Brin, David
SUNDIVER
David Brin
Bantam Specter 1980
PB 340 pages
ISBN #
0-553-26982-8
Do you like hard science-fiction? If you're going to read Sundiver then you are going to have to get out your old college physics text, the chemistry book, and both the sociology and psychology ones as well. Better dust off the encyclopedia and the dictionary too, while you're at it. No--scratch that: Brin's expositories should explain everything.

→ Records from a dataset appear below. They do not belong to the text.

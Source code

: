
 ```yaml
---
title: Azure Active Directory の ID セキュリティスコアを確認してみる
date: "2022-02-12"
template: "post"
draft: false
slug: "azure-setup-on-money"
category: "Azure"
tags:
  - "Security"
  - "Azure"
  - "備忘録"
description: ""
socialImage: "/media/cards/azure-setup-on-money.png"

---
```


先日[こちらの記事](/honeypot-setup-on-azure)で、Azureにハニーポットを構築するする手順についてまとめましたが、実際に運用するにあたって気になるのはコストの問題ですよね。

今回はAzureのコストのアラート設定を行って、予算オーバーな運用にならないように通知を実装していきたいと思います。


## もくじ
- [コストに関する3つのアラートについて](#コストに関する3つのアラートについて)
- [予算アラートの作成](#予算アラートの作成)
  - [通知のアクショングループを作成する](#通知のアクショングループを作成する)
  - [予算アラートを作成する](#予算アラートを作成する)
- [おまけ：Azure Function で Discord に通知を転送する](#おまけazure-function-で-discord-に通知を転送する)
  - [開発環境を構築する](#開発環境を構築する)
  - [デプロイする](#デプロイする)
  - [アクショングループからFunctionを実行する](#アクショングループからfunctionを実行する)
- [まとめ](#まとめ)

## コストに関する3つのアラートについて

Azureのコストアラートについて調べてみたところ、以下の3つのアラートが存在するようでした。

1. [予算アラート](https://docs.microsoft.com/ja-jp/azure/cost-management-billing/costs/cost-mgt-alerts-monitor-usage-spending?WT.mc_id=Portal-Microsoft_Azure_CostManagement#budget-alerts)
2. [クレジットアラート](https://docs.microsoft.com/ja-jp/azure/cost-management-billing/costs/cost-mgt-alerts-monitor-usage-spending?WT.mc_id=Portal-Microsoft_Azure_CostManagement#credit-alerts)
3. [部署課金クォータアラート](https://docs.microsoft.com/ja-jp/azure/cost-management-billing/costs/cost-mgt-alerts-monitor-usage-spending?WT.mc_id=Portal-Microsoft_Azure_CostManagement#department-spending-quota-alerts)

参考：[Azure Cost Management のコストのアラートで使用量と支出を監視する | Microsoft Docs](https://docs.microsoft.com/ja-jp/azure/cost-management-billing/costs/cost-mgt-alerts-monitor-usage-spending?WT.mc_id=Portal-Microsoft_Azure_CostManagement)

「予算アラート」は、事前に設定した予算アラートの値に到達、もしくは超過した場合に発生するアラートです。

Sundiver is set in a distant Earth future where "E.T.'s" are commonplace and social discord has taken an unusual turn. Our hero, Jacob Demwa--an expert in interspecies relations--is called into the Sundiver project to help solve the mystery of ghosts in the sun. One mystery of course, twists into several and Jacob's subtle intelligence is needed as the project heats up, in more ways than one. This assignment of literally diving into the sun becomes more dangerous than his last, the one previous having taken the life of his beloved wife and scarring his personality.
It took patience for me to make it to the end of this book, through the heavy expositions, and I had trouble trudging that last lap into the climax as the main character constantly stopped to analyze his own psyche in the midst of clock-ticking danger. So, do I recommend Sundiver? Only to someone who loves astrophysics in combination with an excellent imagination.